Beneath this instruction is a listing. Transcribe from it only the stretch from the line with "Now you have" through the line with "chomp $answer;", both end lines included, exactly as written.
____ Raw data
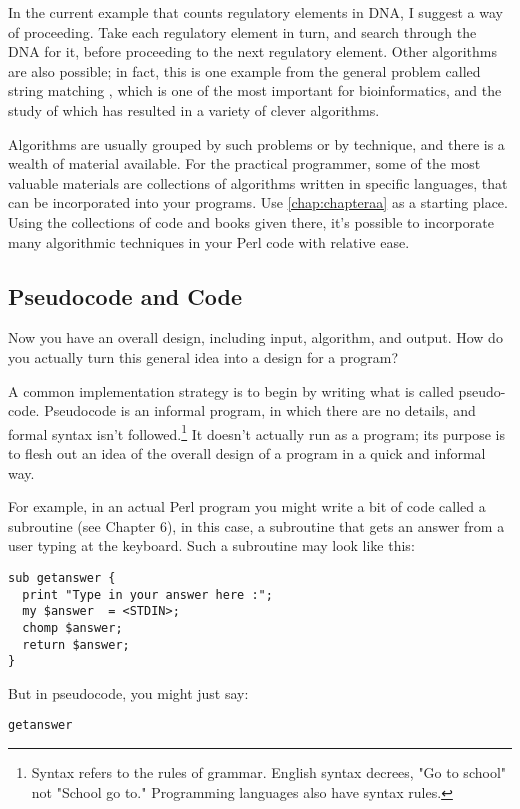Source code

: In the current example that counts regulatory elements in DNA, I suggest a way of proceeding. Take each regulatory element in turn, and search through the DNA for it, before proceeding to the next regulatory element. Other algorithms are also possible; in fact, this is one example from the general problem called string matching , which is one of the most important for bioinformatics, and the study of which has resulted in a variety of clever algorithms.

Algorithms are usually grouped by such problems or by technique, and there is a wealth of material available. For the practical programmer, some of the most valuable materials are collections of algorithms written in specific languages, that can be incorporated into your programs. Use \ref{chap:chapteraa} as a starting place. Using the collections of code and books given there, it's possible to incorporate many algorithmic techniques in your Perl code with relative ease. 

\subsection{Pseudocode and Code}
Now you have an overall design, including input, algorithm, and output.  How do you actually turn this general idea into a design for a program?

A common implementation strategy is to begin by writing what is called pseudo-code. Pseudocode is an informal program, in which there are no details, and formal syntax isn't followed.\footnote{Syntax refers to the rules of grammar. English syntax decrees, "Go to school" not "School go to." Programming languages also have syntax rules.} It doesn't actually run as a program; its purpose is to flesh out an idea of the overall design of a program in a quick and informal way.

For example, in an actual Perl program you might write a bit of code called a subroutine (see Chapter 6), in this case, a subroutine that gets an answer from a user typing at the keyboard. Such a subroutine may look like this: 

\begin{lstlisting}
sub getanswer {
  print "Type in your answer here :";
  my $answer  = <STDIN>;
  chomp $answer;
  return $answer;
}
\end{lstlisting}

But in pseudocode, you might just say:

\begin{lstlisting}
getanswer
\end{lstlisting}


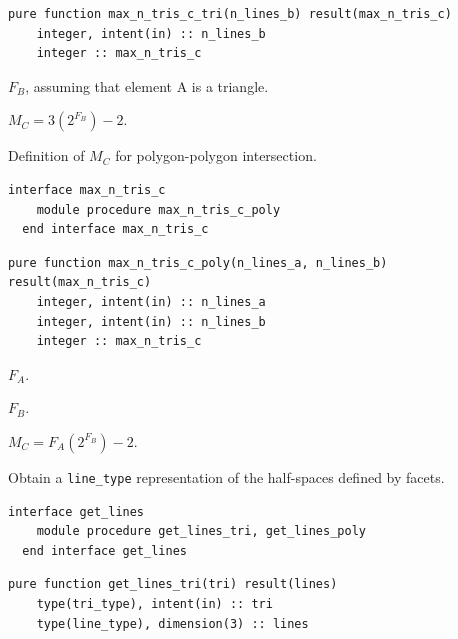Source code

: \documentclass{article}
\begin{document}
\begin{lstlisting}[language=FORTRAN]
  pure function max_n_tris_c_tri(n_lines_b) result(max_n_tris_c)
    integer, intent(in) :: n_lines_b
    integer :: max_n_tris_c
\end{lstlisting} 

\begin{description}[font=\ttfamily\bfseries,leftmargin=2.2\parindent,labelindent=1.7\parindent,noitemsep]
  \item[n\_lines\_b] $F_B$, assuming that element A is a triangle.
  \item[max\_n\_tris\_c] $M_C = 3 \left( 2^{F_B} \right) - 2$.
\end{description}

\noindent Definition of $M_C$ for polygon-polygon intersection.

\begin{lstlisting}[language=FORTRAN]
  interface max_n_tris_c
    module procedure max_n_tris_c_poly
  end interface max_n_tris_c
\end{lstlisting} 

\begin{lstlisting}[language=FORTRAN]
  pure function max_n_tris_c_poly(n_lines_a, n_lines_b) result(max_n_tris_c)
    integer, intent(in) :: n_lines_a
    integer, intent(in) :: n_lines_b
    integer :: max_n_tris_c
\end{lstlisting} 

\begin{description}[font=\ttfamily\bfseries,leftmargin=2.2\parindent,labelindent=1.7\parindent,noitemsep]
  \item[n\_lines\_a] $F_A$.
  \item[n\_lines\_b] $F_B$.
  \item[max\_n\_tris\_c] $M_C = F_A \left( 2^{F_B} \right) - 2$.
\end{description}

\noindent Obtain a \verb+line_type+ representation of the half-spaces defined by
facets.

\begin{lstlisting}[language=FORTRAN]
  interface get_lines
    module procedure get_lines_tri, get_lines_poly
  end interface get_lines
\end{lstlisting} 

\begin{lstlisting}[language=FORTRAN]
  pure function get_lines_tri(tri) result(lines)
    type(tri_type), intent(in) :: tri
    type(line_type), dimension(3) :: lines
\end{lstlisting}
\end{document}
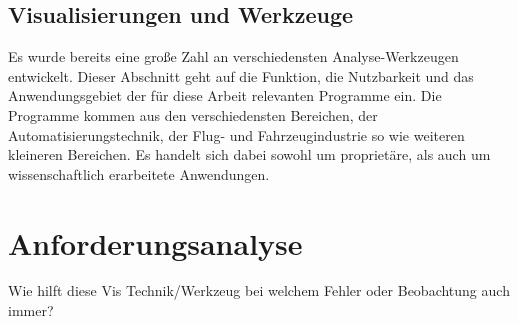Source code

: \documentclass[draft=false
              ,paper=a4
              ,twoside=false
              ,fontsize=11pt
              ,headsepline
              ,BCOR10mm
              ,DIV11
              ]{scrbook}
\newcommand{\TODO}[1]{\colorbox{yellow}{\textcolor{red}{[TODO: #1]}}}
\begin{document}
\section{Visualisierungen und Werkzeuge} %
\label{sec:anwendungen_und_werkzeuge}
Es wurde bereits eine große Zahl an verschiedensten Analyse-Werkzeugen entwickelt. Dieser Abschnitt geht auf die Funktion, die Nutzbarkeit und das Anwendungsgebiet der für diese Arbeit relevanten Programme ein. Die Programme kommen aus den verschiedensten Bereichen, der Automatisierungstechnik, der Flug- und Fahrzeugindustrie so wie weiteren kleineren Bereichen. Es handelt sich dabei sowohl um proprietäre, als auch um wissenschaftlich erarbeitete Anwendungen. 

\chapter{Anforderungsanalyse} %
\label{cha:anforderungsanalyse}

\iffalse
Wie hilft diese Vis Technik/Werkzeug bei welchem Fehler oder Beobachtung auch immer?
\end{document}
________
Solution for this task:
Now you have an overall design, including input, algorithm, and output.  How do you actually turn this general idea into a design for a program?

A common implementation strategy is to begin by writing what is called pseudo-code. Pseudocode is an informal program, in which there are no details, and formal syntax isn't followed.\footnote{Syntax refers to the rules of grammar. English syntax decrees, "Go to school" not "School go to." Programming languages also have syntax rules.} It doesn't actually run as a program; its purpose is to flesh out an idea of the overall design of a program in a quick and informal way.

For example, in an actual Perl program you might write a bit of code called a subroutine (see Chapter 6), in this case, a subroutine that gets an answer from a user typing at the keyboard. Such a subroutine may look like this: 

\begin{lstlisting}
sub getanswer {
  print "Type in your answer here :";
  my $answer  = <STDIN>;
  chomp $answer;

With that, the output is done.